The main job of Redis is storing and retrieving data. To store and retrieve data, Redis is constantly creating C strings and allocating/freeing memory. These benchmarks were a test to see if different optimization options can give us a higher performing Redis without any additional coding.
What is -flto?
LTO is short for Link Time Optimization. Both clang and gcc support LTO.
What is Link Time Optimization?
LTO is an alternative, and preferred, way to improve the optimize-at-compile-time capability of compilers. Compilers can only inline and optimize code when all relevant functions are evaluated at the same time and result in the same compilation unit (.o file). But, if your project is generating 50 independent .o files (or thousands of them), the compiler can’t reach into one compiled .o file, extract a function, and inline it in another .o file.
Historically, the way you get around optimization being limited to compilation units is to use an amalgamation where you basically concatenate all your source files together into one giant 110,000 line file. But, Redis conditionally includes some files based on your current system, so you can’t just cat *.c > redis-everything.c.
This is where LTO comes in. LTO retains modular function details in an intermediate format (for LLVM/clang the format is LLVM bitcode, for GCC the format is GIMPLE).
Now your compiler can still compile each source file to an independent object file, but it keeps the ability to cross-inline and optimize functions at Link Time, giving us full Link Time Optimization without needing to concatenate all our files together.
Relevance to Redis
Redis uses an internal string library for managing C strings along with an internal allocation wrapper for malloc/free calls.
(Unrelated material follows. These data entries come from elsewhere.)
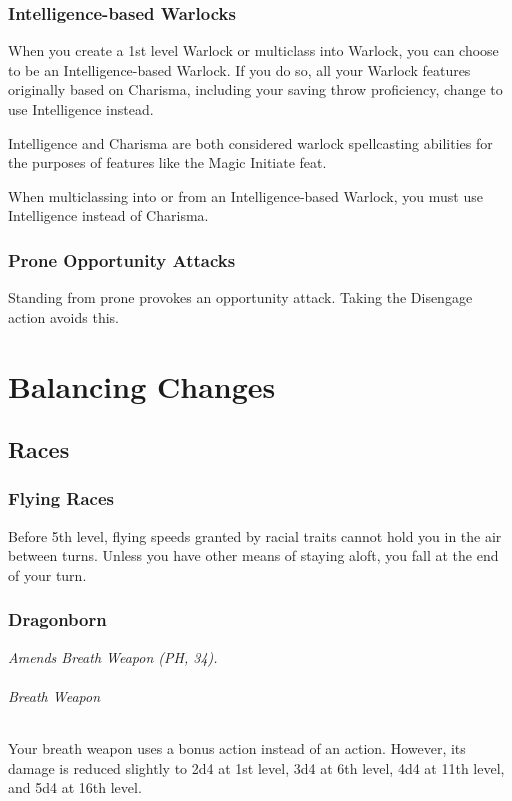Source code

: \documentclass[letterpaper,twocolumn,openany,nodeprecatedcode]{dndbook}
\begin{document}
\label{gameplay-warlock-int}
\subsection{Intelligence-based Warlocks}
When you create a 1st level Warlock or multiclass into Warlock, you can choose to be an Intelligence-based Warlock. If you do so, all your Warlock features originally based on Charisma, including your saving throw proficiency, change to use Intelligence instead.

Intelligence and Charisma are both considered warlock spellcasting abilities for the purposes of features like the Magic Initiate feat.

When multiclassing into or from an Intelligence-based Warlock, you must use Intelligence instead of Charisma.

\subsection{Prone Opportunity Attacks}
Standing from prone provokes an opportunity attack. Taking the Disengage action avoids this.









\chapter{Balancing Changes}

\label{balance-races}
\section{Races}
\label{balance-race-flying}
\subsection{Flying Races} Before 5th level, flying speeds granted by racial traits cannot hold you in the air between turns. Unless you have other means of staying aloft, you fall at the end of your turn.

\label{balance-race-dragonborn}
\subsection{Dragonborn}
\textit{Amends Breath Weapon (PH, 34).}

\subparagraph{Breath Weapon} Your breath weapon uses a bonus action instead of an action. However, its damage is reduced slightly to 2d4 at 1st level, 3d4 at 6th level, 4d4 at 11th level, and 5d4 at 16th level.
\end{document}
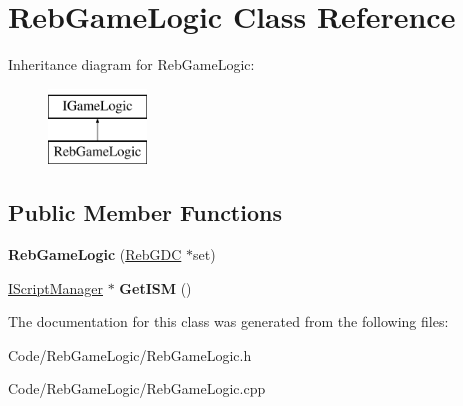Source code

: \hypertarget{class_reb_game_logic}{}\section{Reb\+Game\+Logic Class Reference}
\label{class_reb_game_logic}
Inheritance diagram for Reb\+Game\+Logic\+:\begin{figure}[H]
\begin{center}
\leavevmode
\includegraphics[height=2.000000cm]{class_reb_game_logic}
\end{center}
\end{figure}
\subsection*{Public Member Functions}
\begin{DoxyCompactItemize}
\item 
{\bfseries Reb\+Game\+Logic} (\hyperlink{class_reb_g_d_c}{Reb\+G\+DC} $\ast$set)\hypertarget{class_reb_game_logic_a46b612f497f76e0a200db59bea1ee89d}{}\label{class_reb_game_logic_a46b612f497f76e0a200db59bea1ee89d}

\item 
\hyperlink{class_i_script_manager}{I\+Script\+Manager} $\ast$ {\bfseries Get\+I\+SM} ()\hypertarget{class_reb_game_logic_a939ddfc5e0b54f20168796b2a94aa891}{}\label{class_reb_game_logic_a939ddfc5e0b54f20168796b2a94aa891}

\end{DoxyCompactItemize}


The documentation for this class was generated from the following files\+:\begin{DoxyCompactItemize}
\item 
Code/\+Reb\+Game\+Logic/Reb\+Game\+Logic.\+h\item 
Code/\+Reb\+Game\+Logic/Reb\+Game\+Logic.\+cpp\end{DoxyCompactItemize}
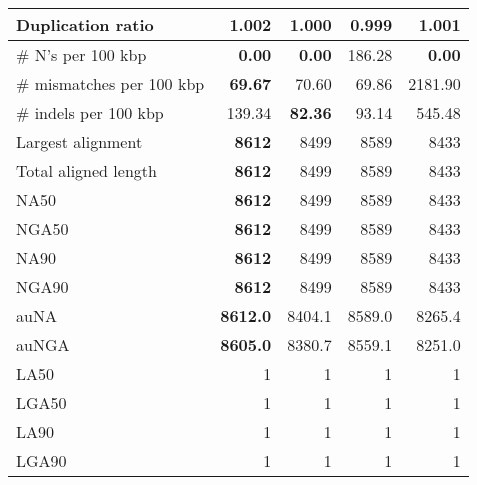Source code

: \documentclass[12pt,a4paper]{article}
\begin{document}
\begin{table}[ht]
\begin{center}
\begin{tabular}{|l*{4}{|r}|}
Duplication ratio & 1.002 & 1.000 & {\bf 0.999} & 1.001 \\ \hline
\# N's per 100 kbp & {\bf 0.00} & {\bf 0.00} & 186.28 & {\bf 0.00} \\ \hline
\# mismatches per 100 kbp & {\bf 69.67} & 70.60 & 69.86 & 2181.90 \\ \hline
\# indels per 100 kbp & 139.34 & {\bf 82.36} & 93.14 & 545.48 \\ \hline
Largest alignment & {\bf 8612} & 8499 & 8589 & 8433 \\ \hline
Total aligned length & {\bf 8612} & 8499 & 8589 & 8433 \\ \hline
NA50 & {\bf 8612} & 8499 & 8589 & 8433 \\ \hline
NGA50 & {\bf 8612} & 8499 & 8589 & 8433 \\ \hline
NA90 & {\bf 8612} & 8499 & 8589 & 8433 \\ \hline
NGA90 & {\bf 8612} & 8499 & 8589 & 8433 \\ \hline
auNA & {\bf 8612.0} & 8404.1 & 8589.0 & 8265.4 \\ \hline
auNGA & {\bf 8605.0} & 8380.7 & 8559.1 & 8251.0 \\ \hline
LA50 & 1 & 1 & 1 & 1 \\ \hline
LGA50 & 1 & 1 & 1 & 1 \\ \hline
LA90 & 1 & 1 & 1 & 1 \\ \hline
LGA90 & 1 & 1 & 1 & 1 \\ \hline
\end{tabular}
\end{center}
\end{table}
\end{document}
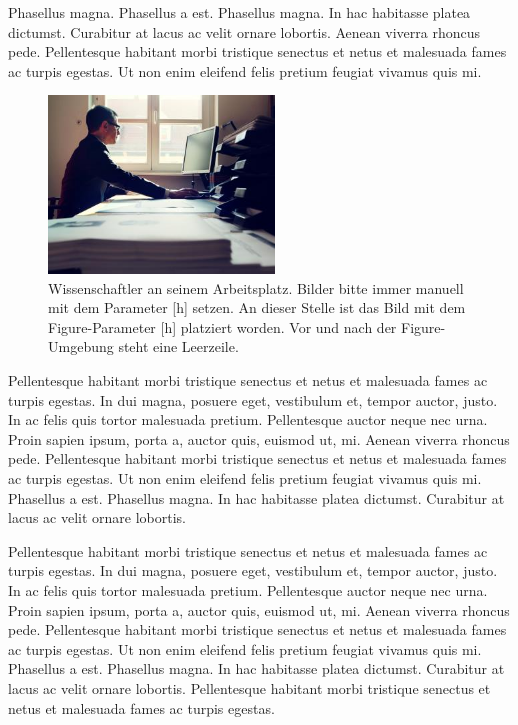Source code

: Phasellus magna. Phasellus a est. Phasellus magna. In hac habitasse platea dictumst. Curabitur at lacus ac velit ornare lobortis. Aenean viverra rhoncus pede. Pellentesque habitant morbi tristique senectus et netus et malesuada fames ac turpis egestas. Ut non enim eleifend felis pretium feugiat vivamus quis mi. 

\begin{figure}[h]
	\centering
	\includegraphics[width=6cm]{Abbildungen/wissen.jpg}
	\caption[Wissenschaftler an seinem Arbeitsplatz.]{Wissenschaftler an seinem Arbeitsplatz. Bilder bitte immer manuell mit dem Parameter [h] setzen. An dieser Stelle ist das Bild mit dem Figure-Parameter [h] platziert worden. Vor und nach der Figure-Umgebung steht eine Leerzeile.}
	\label{fig:wissen}
\end{figure}

Pellentesque habitant morbi tristique senectus et netus et malesuada fames ac turpis egestas. In dui magna, posuere eget, vestibulum et, tempor auctor, justo. In ac felis quis tortor malesuada pretium. Pellentesque auctor neque nec urna. Proin sapien ipsum, porta a, auctor quis, euismod ut, mi. Aenean viverra rhoncus pede. Pellentesque habitant morbi tristique senectus et netus et malesuada fames ac turpis egestas. Ut non enim eleifend felis pretium feugiat vivamus quis mi. Phasellus a est. Phasellus magna. In hac habitasse platea dictumst. Curabitur at lacus ac velit ornare lobortis.

Pellentesque habitant morbi tristique senectus et netus et malesuada fames ac turpis egestas. In dui magna, posuere eget, vestibulum et, tempor auctor, justo. In ac felis quis tortor malesuada pretium. Pellentesque auctor neque nec urna. Proin sapien ipsum, porta a, auctor quis, euismod ut, mi. Aenean viverra rhoncus pede. Pellentesque habitant morbi tristique senectus et netus et malesuada fames ac turpis egestas. Ut non enim eleifend felis pretium feugiat vivamus quis mi. Phasellus a est. Phasellus magna. In hac habitasse platea dictumst. Curabitur at lacus ac velit ornare lobortis. Pellentesque habitant morbi tristique senectus et netus et malesuada fames ac turpis egestas.

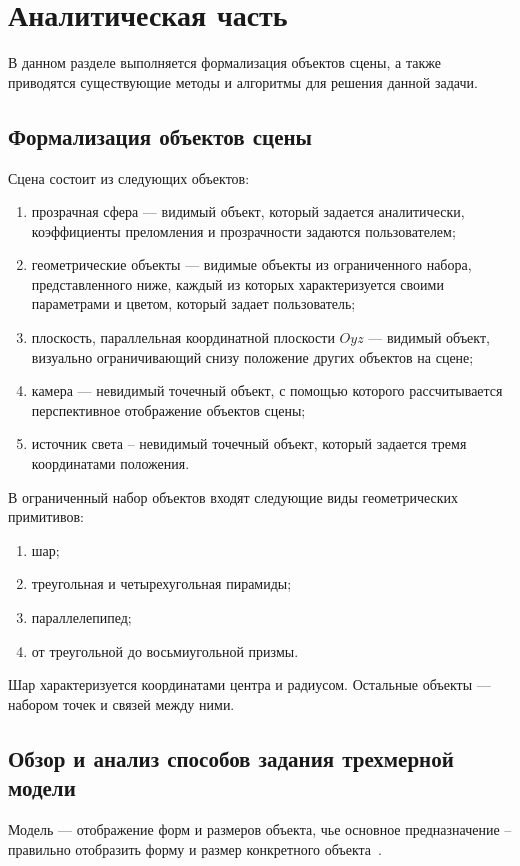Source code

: \section{Аналитическая часть}
В данном разделе выполняется формализация объектов сцены, а также приводятся существующие методы и алгоритмы для решения данной задачи.

\subsection{Формализация объектов сцены}
Сцена состоит из следующих объектов:
\begin{enumerate}
	\item прозрачная сфера --- видимый объект, который задается аналитически, коэффициенты преломления и прозрачности задаются пользователем;
	\item геометрические объекты --- видимые объекты из ограниченного набора, представленного ниже, каждый из которых характеризуется своими параметрами и цветом, который задает пользователь;
	\item плоскость, параллельная координатной плоскости $Oyz$ --- видимый объект, визуально ограничивающий снизу положение других объектов на сцене;
	\item камера --- невидимый точечный объект, с помощью которого рассчитывается перспективное отображение объектов сцены;
	\item источник света -- невидимый точечный объект, который задается тремя координатами положения.
\end{enumerate}

В ограниченный набор объектов входят следующие виды геометрических примитивов:
\begin{enumerate}
	\item шар;
	\item треугольная и четырехугольная пирамиды;
	\item параллелепипед;
	\item от треугольной до восьмиугольной призмы.
\end{enumerate}

Шар характеризуется координатами центра и радиусом. Остальные объекты --- набором точек и связей между ними.


\subsection{Обзор и анализ способов задания трехмерной модели}
Модель --- отображение форм и размеров объекта, чье основное предназначение -- правильно отобразить форму и размер конкретного объекта~\cite{Kurov}.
By using LTO, the compiler can cross-inline relevant calls to the abundantly used string creation/updating/destruction functions as well as relevant calls to zmalloc/zfree, resulting in reduced function call overhead for many operations.
You’ll notice compiles with LTO enabled dominate the benchmark results because they generate faster performing code.
GCC allows per-function optimization annotations. Based on empirical data, we can decorate our functions with GCC pragmas to optimize some functions for space so specific tight loop functions remain in hot cache easier, and for other functions we can optimize for lowering call overheads.
But, you’ll also notice clang outperforms GCC in most benchmarks.
Clang doesn’t allow per-function optimization levels, but we could also decide to use specific optimization levels for specific files instead of using one default -O2 across the entire project. Some data structures clearly benefit from using -Os or even -Ofast over -O2.
Note: none of my tests used -march, but it would be interesting to re-run them under that condition too.
Note: Redis currently has over 150 individual commands, but the redis-benchmark suite, by default, only tests about 10 common commands. There’s enough combinations of compiler options and commands to run tests filling a non-trivial cluster for a month of continuous performance testing across historical versions.